**WHAT YOU HAVE TO DO:**
Search the records for the string "hero". Copy each line where it occurs.

**Items from a dataset:**
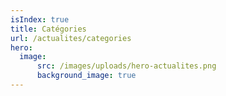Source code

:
 ```yaml
---
isIndex: true
title: Catégories
url: /actualites/categories
hero: 
  image:
      src: /images/uploads/hero-actualites.png
      background_image: true
---
```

**EXERCISE SOLUTION:**
hero: 
      src: /images/uploads/hero-actualites.png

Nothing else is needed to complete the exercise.